How can we protect ourselves from a computer attack?
The tools available today can be prevention, control and also insurance. The topic of prevention and control is a very complex one and deserves a separate discussion.
With regard, however, to the current Cyber policies available on the European market, the insurance industry is reviewing the limits of coverage, due to the increase in requests of claims.
What financial risks does Cyber Insurance cover?
Almost 10 years ago, cyber insurance was not taken in considerable account, but now -due to the enormous increase of the exchange of millions of data and informations, and due to the development of fast computers connections -the situation has rapidly changed.
This change has had both positive and negative impact on cyber security.
On one hand, businesses are increasingly interconnected: they are therefore more vulnerable to threats from the web.
On the other hand, insurance companies and risk managers have a clearer picture of how companies communicate with their business partners and consumers and how to customize a proper cyber coverage for our businesses and firms.

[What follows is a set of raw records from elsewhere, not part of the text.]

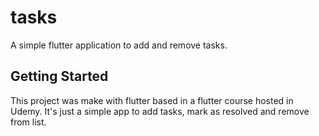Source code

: # tasks

A simple flutter application to add and remove tasks.

## Getting Started

This project was make with flutter based in a flutter course hosted in Udemy. It's just a simple app to add tasks, mark as resolved and remove from list.

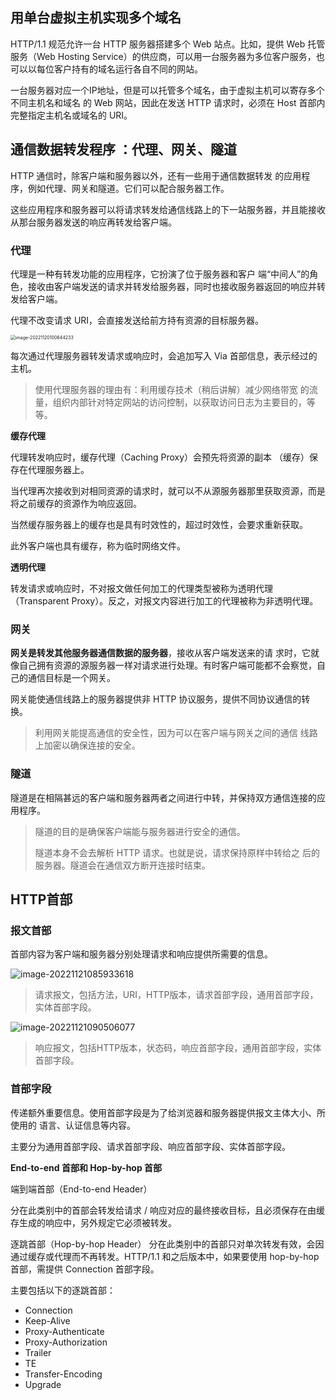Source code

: ## 用单台虚拟主机实现多个域名

HTTP/1.1 规范允许一台 HTTP 服务器搭建多个 Web 站点。比如，提供 Web 托管服务（Web Hosting Service）的供应商，可以用一台服务器为多位客户服务，也可以以每位客户持有的域名运行各自不同的网站。

一台服务器对应一个IP地址，但是可以托管多个域名，由于虚拟主机可以寄存多个不同主机名和域名 的 Web 网站，因此在发送 HTTP 请求时，必须在 Host 首部内完整指定主机名或域名的 URI。

## 通信数据转发程序 ：代理、网关、隧道

HTTP 通信时，除客户端和服务器以外，还有一些用于通信数据转发 的应用程序，例如代理、网关和隧道。它们可以配合服务器工作。

这些应用程序和服务器可以将请求转发给通信线路上的下一站服务器，并且能接收从那台服务器发送的响应再转发给客户端。

### 代理

代理是一种有转发功能的应用程序，它扮演了位于服务器和客户 端“中间人”的角色，接收由客户端发送的请求并转发给服务器，同时也接收服务器返回的响应并转发给客户端。

代理不改变请求 URI，会直接发送给前方持有资源的目标服务器。

<img src="http://pic.shixiaocaia.fun/202211201006016.png" alt="image-20221120100644233" style="zoom:50%;" />

每次通过代理服务器转发请求或响应时，会追加写入 Via 首部信息，表示经过的主机。

> 使用代理服务器的理由有：利用缓存技术（稍后讲解）减少网络带宽 的流量，组织内部针对特定网站的访问控制，以获取访问日志为主要目的，等等。

**缓存代理**

代理转发响应时，缓存代理（Caching Proxy）会预先将资源的副本 （缓存）保存在代理服务器上。

当代理再次接收到对相同资源的请求时，就可以不从源服务器那里获取资源，而是将之前缓存的资源作为响应返回。

当然缓存服务器上的缓存也是具有时效性的，超过时效性，会要求重新获取。

此外客户端也具有缓存，称为临时网络文件。

**透明代理**

转发请求或响应时，不对报文做任何加工的代理类型被称为透明代理 （Transparent Proxy）。反之，对报文内容进行加工的代理被称为非透明代理。

### 网关

**网关是转发其他服务器通信数据的服务器**，接收从客户端发送来的请 求时，它就像自己拥有资源的源服务器一样对请求进行处理。有时客户端可能都不会察觉，自己的通信目标是一个网关。

网关能使通信线路上的服务器提供非 HTTP 协议服务，提供不同协议通信的转换。

> 利用网关能提高通信的安全性，因为可以在客户端与网关之间的通信 线路上加密以确保连接的安全。

### 隧道

隧道是在相隔甚远的客户端和服务器两者之间进行中转，并保持双方通信连接的应用程序。

> 隧道的目的是确保客户端能与服务器进行安全的通信。
>
> 隧道本身不会去解析 HTTP 请求。也就是说，请求保持原样中转给之 后的服务器。隧道会在通信双方断开连接时结束。

## HTTP首部

### 报文首部

首部内容为客户端和服务器分别处理请求和响应提供所需要的信息。

![image-20221121085933618](http://pic.shixiaocaia.fun/202211210859644.png)

> 请求报文，包括方法，URI，HTTP版本，请求首部字段，通用首部字段，实体首部字段。

![image-20221121090506077](D:\Code\Typorapic\image-20221121090506077.png)

> 响应报文，包括HTTP版本，状态码，响应首部字段，通用首部字段，实体首部字段。

### 首部字段

传递额外重要信息。使用首部字段是为了给浏览器和服务器提供报文主体大小、所使用的 语言、认证信息等内容。

主要分为通用首部字段、请求首部字段、响应首部字段、实体首部字段。

**End-to-end 首部和 Hop-by-hop 首部**

端到端首部（End-to-end Header） 

分在此类别中的首部会转发给请求 / 响应对应的最终接收目标，且必须保存在由缓存生成的响应中，另外规定它必须被转发。

逐跳首部（Hop-by-hop Header）
分在此类别中的首部只对单次转发有效，会因通过缓存或代理而不再转发。HTTP/1.1 和之后版本中，如果要使用 hop-by-hop 首部，需提供 Connection 首部字段。

主要包括以下的逐跳首部：

- Connection 
- Keep-Alive 
- Proxy-Authenticate
- Proxy-Authorization
- Trailer
- TE 
- Transfer-Encoding
- Upgrade

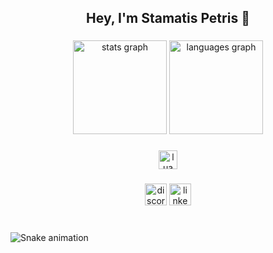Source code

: <h2 align="center">Hey, I'm Stamatis Petris 👋</h2>

###

<div align="center">
  <img src="https://github-readme-stats.vercel.app/api?username=PetrisGR&hide_title=false&hide_rank=false&show_icons=true&include_all_commits=true&count_private=true&disable_animations=false&theme=dark&locale=en&hide_border=false" height="150" alt="stats graph"  />
  <img src="https://github-readme-stats.vercel.app/api/top-langs?username=PetrisGR&locale=en&hide_title=false&layout=compact&card_width=320&langs_count=10&theme=dark&hide_border=false" height="150" alt="languages graph"  />
</div>

###

<div align="center">
  <img src="https://skillicons.dev/icons?i=lua" height="30" alt="lua logo"  />
</div>

###

<div align="center">
  <img src="https://img.shields.io/static/v1?message=Discord&logo=discord&label=petris15&color=7289DA&logoColor=white&labelColor=&style=for-the-badge" height="35" alt="discord logo"  />
  <img src="https://img.shields.io/static/v1?message=LinkedIn&logo=linkedin&label=&color=0077B5&logoColor=white&labelColor=&style=for-the-badge" height="35" alt="linkedin logo"  />
</div>

###

<br clear="both">

<img src="https://raw.githubusercontent.com/PetrisGR/PetrisGR/output/snake.svg" alt="Snake animation" />

###
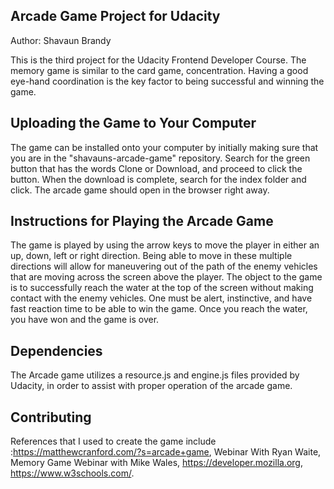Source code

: ##  Arcade Game Project for Udacity
Author: Shavaun Brandy

  This is the third project for the Udacity Frontend Developer Course. The memory game is similar to the card game, concentration. Having a good eye-hand coordination is the key factor to being successful and winning the game.
  
  
## Uploading the Game to Your Computer

The game can be installed onto your computer by initially making sure that you are in the "shavauns-arcade-game" repository. 
Search for the green button that has the words Clone or Download, and proceed to click the button.  When the download is complete, search for the index folder and click.  The arcade game should open in the browser right away.
  

## Instructions for Playing the Arcade Game

The game is played by using the arrow keys to move the player in either an up, down, left or right direction.  Being able to move in these multiple directions will allow for maneuvering out of the path of the enemy vehicles that are moving across the screen above the player.  The object to the game is to successfully reach the water at the top of the screen without making contact with the enemy vehicles. One must be alert, instinctive, and have fast reaction time to be able to win the game.  Once you reach the water, you have won and the game is over.



## Dependencies

The Arcade game utilizes a resource.js and engine.js files provided by Udacity, in order to assist with proper operation of the arcade game.



## Contributing

References that I used to create the game  include :https://matthewcranford.com/?s=arcade+game, Webinar With Ryan Waite, Memory Game Webinar with Mike Wales, https://developer.mozilla.org, https://www.w3schools.com/.








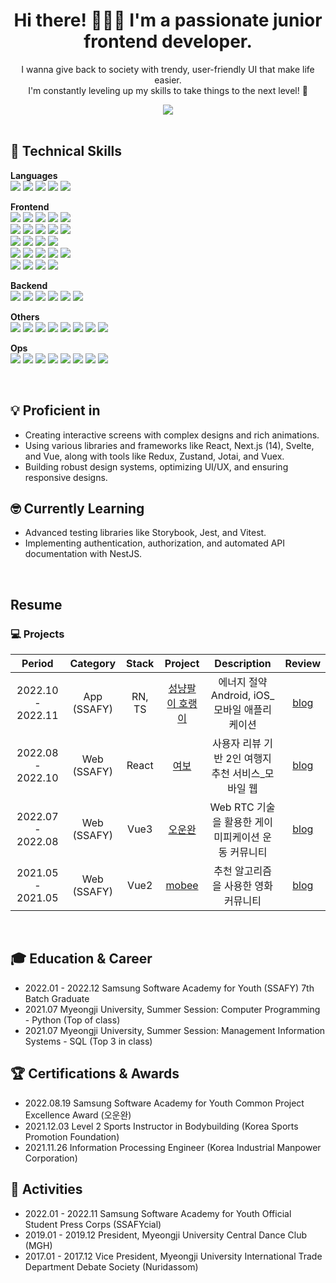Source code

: <h1 align="center">Hi there! 🙋🏻‍♀️ I'm a passionate junior frontend developer.</h1>

<p align="center">
  I wanna give back to society with trendy, user-friendly UI that make life easier.</br>
  I'm constantly leveling up my skills to take things to the next level! 💪
</p>

<div align="center">
<a href="https://hits.seeyoufarm.com"><img src="https://hits.seeyoufarm.com/api/count/incr/badge.svg?url=https%3A%2F%2Fgithub.com%2Fmooyah5%2Fhit-counter&count_bg=%23D3CBFF&title_bg=%234D3BFF&icon=&icon_color=%23E7E7E7&edge_flat=true"/></a>
  </div>
  <br/>

## 🔭 Technical Skills

<p align="center">

<b>Languages</b><br>
<img src="https://img.shields.io/badge/TS-3178C6?style=for-the-badge&logo=TypeScript&logoColor=white">
<img src="https://img.shields.io/badge/JS_es6-F7DF1E?style=for-the-badge&logo=JavaScript&logoColor=white">
<img src="https://img.shields.io/badge/Python-3776AB?style=for-the-badge&amp;logo=Python&amp;logoColor=white">
<img src="https://img.shields.io/badge/HTML5-E34F26?style=for-the-badge&amp;logo=HTML5&amp;logoColor=white">
<img src="https://img.shields.io/badge/CSS3-1572B6?style=for-the-badge&amp;logo=CSS3&amp;logoColor=white">

<b>Frontend</b><br>
<img src="https://img.shields.io/badge/Next.js-000000?style=for-the-badge&amp;logo=Next.js&amp;logoColor=white">
<img src="https://img.shields.io/badge/React-61DAFB?style=for-the-badge&logo=React&logoColor=white">
<img src="https://img.shields.io/badge/ReactNative-61DAFB?style=for-the-badge&logo=React&logoColor=white">
<img src="https://img.shields.io/badge/Svelte-FF3E00?style=for-the-badge&amp;logo=Svelte&amp;logoColor=white">
<img src="https://img.shields.io/badge/Vue.js-4FC08D?style=for-the-badge&amp;logo=Vue.js&amp;logoColor=white">
<br>
<img src="https://img.shields.io/badge/Jotai-343434?style=for-the-badge&logo=Jotai&logoColor=white">
<img src="https://img.shields.io/badge/Zustand-585048?style=for-the-badge&logo=Zustand&logoColor=white">
<img src="https://img.shields.io/badge/Redux-764ABC?style=for-the-badge&logo=Redux&logoColor=white">
<img src="https://img.shields.io/badge/-React%20Query-FF4154?style=for-the-badge&logo=react%20query&logoColor=white">
<img src="https://img.shields.io/badge/Context--Api-000000?style=for-the-badge&logo=react">
<br>
<img src="https://img.shields.io/badge/Vite-646CFF?style=for-the-badge&amp;logo=Vite&amp;logoColor=white">
<img src="https://img.shields.io/badge/Vitest-6E9F18?style=for-the-badge&amp;logo=Vitest&amp;logoColor=white">
<img src="https://img.shields.io/badge/Jest-C21325?style=for-the-badge&amp;logo=Jest&amp;logoColor=white">
<img src="https://img.shields.io/badge/-Storybook-FF4785?style=for-the-badge&logo=storybook&logoColor=white">
<br>
<img src="https://img.shields.io/badge/styled--components-DB7093?style=for-the-badge&amp;logo=styled-components&amp;logoColor=white">
<img src="https://img.shields.io/badge/tailwindcss-06B6D4?style=for-the-badge&amp;logo=tailwindcss&amp;logoColor=white">
<img src="https://img.shields.io/badge/Bootstrap-7952B3?style=for-the-badge&amp;logo=Bootstrap&amp;logoColor=white">
<img src="https://img.shields.io/badge/-AntDesign-%230170FE?style=for-the-badge&logo=ant-design&logoColor=white">
<img src="https://img.shields.io/badge/Vuetify-1867C0?style=for-the-badge&logo=vuetify&logoColor=AEDDFF">
<br>
<img src="https://img.shields.io/badge/JWT-black?style=for-the-badge&logo=JSON%20web%20tokens">
<img src="https://img.shields.io/badge/green%20sock-88CE02?style=for-the-badge&logo=greensock&logoColor=white">
<img src="https://img.shields.io/badge/threejs-black?style=for-the-badge&logo=three.js&logoColor=white">
<img src="https://img.shields.io/badge/Quill-52B0E7?style=for-the-badge&logo=apache&logoColor=white">
  
<b>Backend</b><br>
<img src="https://img.shields.io/badge/nestjs-E0234E?style=for-the-badge&logo=nestjs&logoColor=white">
<img src="https://img.shields.io/badge/Express-000000?style=for-the-badge&amp;logo=Express&amp;logoColor=white" >
<img src="https://img.shields.io/badge/Node.js-339933?style=for-the-badge&amp;logo=Node.js&amp;logoColor=white">
<img src="https://img.shields.io/badge/Django-092E20?style=for-the-badge&amp;logo=Django&amp;logoColor=white">
<img src="https://img.shields.io/badge/MySQL-4479A1?style=for-the-badge&logo=MySQL&logoColor=white">
<img src="https://img.shields.io/badge/mongoDB-47A248?style=for-the-badge&logo=MongoDB&logoColor=white">

<b>Others</b><br>
<img src="https://img.shields.io/badge/Figma-F24E1E?style=for-the-badge&amp;logo=Figma&amp;logoColor=white">
<img src="https://img.shields.io/badge/Notion-000000?style=for-the-badge&amp;logo=Notion&amp;logoColor=white">
<img src="https://img.shields.io/badge/pnpm-%234a4a4a.svg?style=for-the-badge&logo=pnpm&logoColor=f69220">
<img src="https://img.shields.io/badge/ESLint-4B3263?style=for-the-badge&logo=eslint&logoColor=white">
<img src="https://img.shields.io/badge/slack-4A154B?style=for-the-badge&amp;logo=slack&amp;logoColor=white" >
<img src="https://img.shields.io/badge/Jira-0052CC?style=for-the-badge&amp;logo=Jira&amp;logoColor=white">
<img src="https://img.shields.io/badge/Mattermost-0058CC?style=for-the-badge&amp;logo=Mattermost&amp;logoColor=white" >
<img src="https://img.shields.io/badge/PowerPoint-B7472A?style=for-the-badge&amp;logo=MicrosoftPowerPoint&amp;logoColor=white" >


<b>Ops</b><br>
<img src="https://img.shields.io/badge/VSCODE-007ACC?style=for-the-badge&amp;logo=Visual Studio Code&amp;logoColor=white">
<img src="https://img.shields.io/badge/Git-F05032?style=for-the-badge&amp;logo=Git&amp;logoColor=white">
<img src="https://img.shields.io/badge/GitHub-181717?style=for-the-badge&amp;logo=GitHub&amp;logoColor=white">
<img src="https://img.shields.io/badge/GitLab-FC6D26?style=for-the-badge&amp;logo=GitLab&amp;logoColor=white">
<img src="https://img.shields.io/badge/Docker-2496ED?style=for-the-badge&amp;logo=Docker&amp;logoColor=white" >
<img src="https://img.shields.io/badge/Ubuntu-E95420?style=for-the-badge&amp;logo=Ubuntu&amp;logoColor=white" >
<img src="https://img.shields.io/badge/Amazon EC2-FF9900?style=for-the-badge&amp;logo=Amazon EC2&amp;logoColor=white" >
<img src="https://img.shields.io/badge/Cypress-17202C?style=for-the-badge&amp;logo=Cypress&amp;logoColor=white" >
</p>

</br>

## 💡 Proficient in

- Creating interactive screens with complex designs and rich animations.
- Using various libraries and frameworks like React, Next.js (14), Svelte, and Vue, along with tools like Redux, Zustand, Jotai, and Vuex.
- Building robust design systems, optimizing UI/UX, and ensuring responsive designs.

## 🤓 Currently Learning

- Advanced testing libraries like Storybook, Jest, and Vitest.
- Implementing authentication, authorization, and automated API documentation with NestJS.

</br>

## Resume

### 💻 Projects

|      Period       | Category | Stack  |                        Project                        |                    Description                     |                         Review                         |
| :---------------: | :------: | :----: | :---------------------------------------------------: | :------------------------------------------------: | :----------------------------------------------------: |
| 2022.10 - 2022.11 |   App (SSAFY)    | RN, TS | [성냥팔이 호랭이](https://github.com/mooyah5/horaeng) |   에너지 절약 Android, iOS\_모바일 애플리케이션    | [blog](https://blog.naver.com/baekhannah/223102153020) |
| 2022.08 - 2022.10 |   Web (SSAFY)    | React  |       [여보](https://github.com/mooyah5/yeo-bo)       | 사용자 리뷰 기반 2인 여행지 추천 서비스\_모바일 웹 | [blog](https://blog.naver.com/baekhannah/223102152862) |
| 2022.07 - 2022.08 |   Web (SSAFY)     |  Vue3  |     [오운완](https://github.com/mooyah5/o_un_wan)     | Web RTC 기술을 활용한 게이미피케이션 운동 커뮤니티 | [blog](https://blog.naver.com/baekhannah/223102152685) |
| 2021.05 - 2021.05 |   Web (SSAFY)    |  Vue2  |       [mobee](https://github.com/mooyah5/Mobee)       |        추천 알고리즘을 사용한 영화 커뮤니티        | [blog](https://blog.naver.com/baekhannah/223102152261) |

<br />


## 🎓 Education & Career

- 2022.01 - 2022.12 Samsung Software Academy for Youth (SSAFY) 7th Batch Graduate
- 2021.07 Myeongji University, Summer Session: Computer Programming - Python (Top of class)
- 2021.07 Myeongji University, Summer Session: Management Information Systems - SQL (Top 3 in class)
  <br />

## 🏆 Certifications & Awards

- 2022.08.19 Samsung Software Academy for Youth Common Project Excellence Award (오운완)
- 2021.12.03 Level 2 Sports Instructor in Bodybuilding (Korea Sports Promotion Foundation)
- 2021.11.26 Information Processing Engineer (Korea Industrial Manpower Corporation)
  <br />

## 🎉 Activities

- 2022.01 - 2022.11 Samsung Software Academy for Youth Official Student Press Corps (SSAFYcial)
- 2019.01 - 2019.12 President, Myeongji University Central Dance Club (MGH)
- 2017.01 - 2017.12 Vice President, Myeongji University International Trade Department Debate Society (Nuridassom)
  <br />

2.The main covers of the Cyber Policies.
“Physical” damage to hardware, resulting from a temporary or partial compromise of the operation of the computer system may be covered, in most cases, by the so called electronic insurance, which is fairly widespread among both manufacturing and consulting companies.
“Financial” damages may found coverage under the Cyber Policy, which allows us to be protected from some important cost matters such as the examples below:
- third party claims (suppliers, customers or partners to whom we are responsible),
- reputable damage,
- sanctions resulting from the failure to observe legal obligations regarding the retention of sensitive data,
- damages from theft of confidential information (see, for example, intellectual property),
- loss of turnover,
- costs of investigation and legal fees,
- production shutdown and cost recovery of the operation of the IT system.